Fine particulate matter (PM2.5)-induced pulmonary oxidative stress contributes to changes in the plasma lipidome and liver transcriptome in mice

Abstract

AbstractFine particulate matter (PM2.5) air pollution exposure increases the cardiovascular disease risk. Although the specific mechanisms remain elusive, it is thought that PM2.5-induced oxidative stress and endothelial dysfunction contribute to this pathogenesis. Our previous findings indicate that PM2.5 impairs vascular health via a circulating factor and that plasma lipid changes contribute to the observed vascular effects. In the current study, we extend on these findings by further characterizing PM2.5-induced changes in circulating lipids and examining whether the observed changes were accompanied by related alterations in the liver transcriptome. To address the role of pulmonary oxidative stress, we exposed wild-type (WT) mice and mice that overexpress extracellular superoxide dismutase (ecSOD-Tg) in the lungs to concentrated ambient PM2.5 (CAP, 9 days). We found that CAP decreased circulating complex lipids and increased free fatty acids and acylcarnitines in WT, but not ecSOD-Tg mice. These plasma lipid changes were accompanied by transcriptional changes in genes that regulate lipid metabolism (eg, upregulation of lipid biosynthesis, downregulation of mitochondrial/peroxisomal FA metabolism) in the liver.

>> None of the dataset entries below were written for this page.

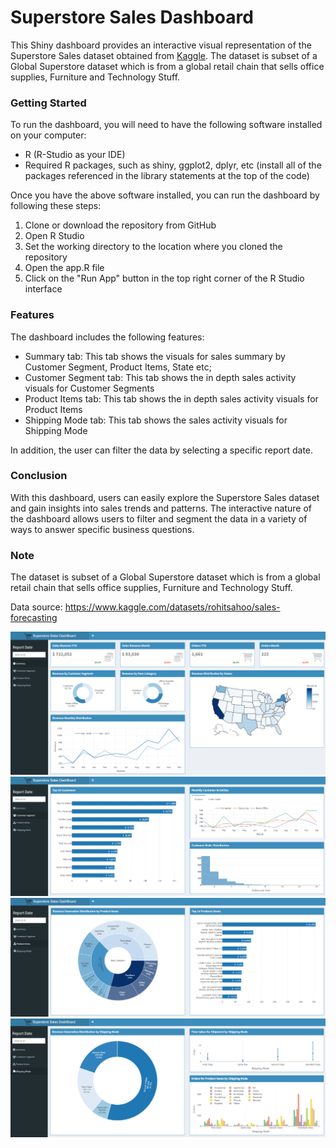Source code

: # Superstore Sales Dashboard

This Shiny dashboard provides an interactive visual representation of the Superstore Sales dataset obtained from [Kaggle](https://www.kaggle.com/datasets/rohitsahoo/sales-forecasting). The dataset is subset of a Global Superstore dataset which is from a global retail chain that sells office supplies, Furniture and Technology Stuff.

### Getting Started

To run the dashboard, you will need to have the following software installed on your computer:

* R (R-Studio as your IDE)
* Required R packages, such as shiny, ggplot2, dplyr, etc (install all of the packages referenced in the library statements at the top of the code)

Once you have the above software installed, you can run the dashboard by following these steps:

1. Clone or download the repository from GitHub
2. Open R Studio
3. Set the working directory to the location where you cloned the repository
4. Open the app.R file
5. Click on the "Run App" button in the top right corner of the R Studio interface

### Features

The dashboard includes the following features:

* Summary tab: This tab shows the visuals for sales summary by Customer Segment, Product Items, State etc;
* Customer Segment tab: This tab shows the in depth sales activity visuals for Customer Segments
* Product Items tab: This tab shows the in depth sales activity visuals for Product Items
* Shipping Mode tab: This tab shows the sales activity visuals for Shipping Mode

In addition, the user can filter the data by selecting a specific report date.

### Conclusion

With this dashboard, users can easily explore the Superstore Sales dataset and gain insights into sales trends and patterns. The interactive nature of the dashboard allows users to filter and segment the data in a variety of ways to answer specific business questions.

### Note

The dataset is subset of a Global Superstore dataset which is from a global retail chain that sells office supplies, Furniture and Technology Stuff.

Data source: <https://www.kaggle.com/datasets/rohitsahoo/sales-forecasting>

![summary tab](/www/screenshots/summary-tab.png "Summary Tab")
![Customer Segment tab](/www/screenshots/Customer-Segment-tab.png "Customer Segment Tab")
![Product Items tab](/www/screenshots/Product-Items-tab.png "Product Items Tab")
![Shipping Mode tab](/www/screenshots/Shipping-Mode-tab.png "Shipping Mode Tab")
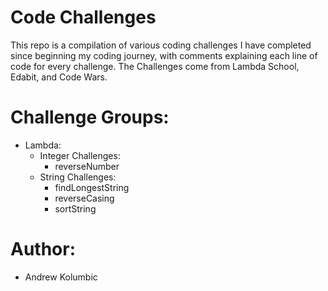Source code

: # Code Challenges

This repo is a compilation of various coding challenges I have completed since beginning my coding journey, with comments explaining each line of code for every challenge. The Challenges come from Lambda School, Edabit, and Code Wars.

# Challenge Groups:
- Lambda:
    - Integer Challenges:
        * reverseNumber
    - String Challenges:
        * findLongestString
        * reverseCasing
        * sortString

# Author: 
- Andrew Kolumbic
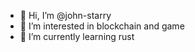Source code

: - 👋 Hi, I’m @john-starry
- 👀 I’m interested in blockchain and game
- 🌱 I’m currently learning rust

<!---
john-starry/john-starry is a ✨ special ✨ repository because its `README.md` (this file) appears on your GitHub profile.
You can click the Preview link to take a look at your changes.
--->
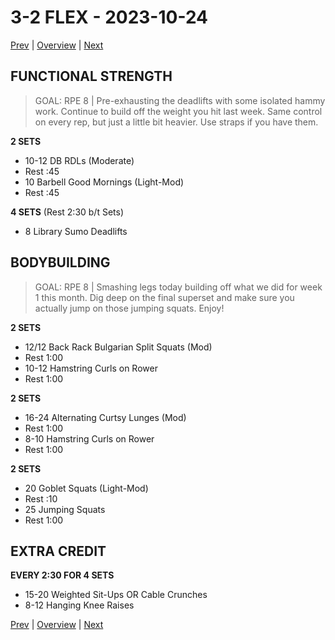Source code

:# 3-2 FLEX - 2023-10-24

[Prev](3-1.md) | [Overview](0-Overview.md) | [Next](3-3.md)

## FUNCTIONAL STRENGTH
> GOAL: RPE 8 | Pre-exhausting the deadlifts with some isolated hammy work. Continue to build off the weight you hit last week. Same control on every rep, but just a little bit heavier. Use straps if you have them.

**2 SETS**
- 10-12 DB RDLs (Moderate)
- Rest :45
- 10 Barbell Good Mornings (Light-Mod)
- Rest :45

**4 SETS** (Rest 2:30 b/t Sets)
- 8 Library Sumo Deadlifts

## BODYBUILDING
> GOAL: RPE 8 | Smashing legs today building off what we did for week 1 this month. Dig deep on the final superset and make sure you actually jump on those jumping squats. Enjoy! 

**2 SETS**
- 12/12 Back Rack Bulgarian Split Squats (Mod)
- Rest 1:00
- 10-12 Hamstring Curls on Rower
- Rest 1:00

**2 SETS**
- 16-24 Alternating Curtsy Lunges (Mod)
- Rest 1:00
- 8-10 Hamstring Curls on Rower
- Rest 1:00

**2 SETS**
- 20 Goblet Squats (Light-Mod)
- Rest :10
- 25 Jumping Squats
- Rest 1:00

## EXTRA CREDIT
**EVERY 2:30 FOR 4 SETS**
- 15-20 Weighted Sit-Ups OR Cable Crunches
- 8-12 Hanging Knee Raises

[Prev](3-1.md) | [Overview](0-Overview.md) | [Next](3-3.md)
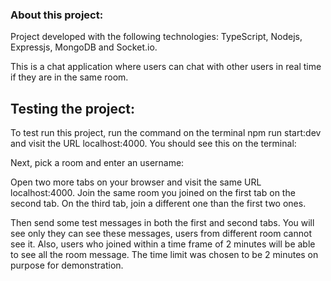 ### About this project:

Project developed with the following technologies: TypeScript, Nodejs, Expressjs, MongoDB and Socket.io.

This is a chat application where users can chat with other users in real time if they are in the same room.

## Testing the project:

To test run this project, run the command on the terminal npm run start:dev and visit the URL localhost:4000. You should see this on the terminal:


Next, pick a room and enter an username:


Open two more tabs on your browser and visit the same URL localhost:4000. Join the same room you joined on the first tab on the second tab. On the third tab, join a different one than the first two ones.


Then send some test messages in both the first and second tabs. You will see only they can see these messages, users from different room cannot see it.
Also, users who joined within a time frame of 2 minutes will be able to see all the room message. The time limit was chosen to be 2 minutes on purpose for demonstration.
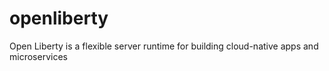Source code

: # openliberty
Open Liberty is a flexible server runtime for building cloud-native apps and microservices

The CAP-induced changes in lipid homeostasis and liver transcriptome were accompanied by pulmonary but not hepatic oxidative stress and were largely absent in ecSOD-Tg mice. Our results suggest that PM2.5 impacts hepatic lipid metabolism; however, it remains unclear whether the transcriptional changes in the liver contribute to PM2.5-induced changes in plasma lipids. Regardless, PM2.5-induced changes in the plasma lipidome and hepatic transcriptome are, at least in part, mediated by pulmonary oxidative stress.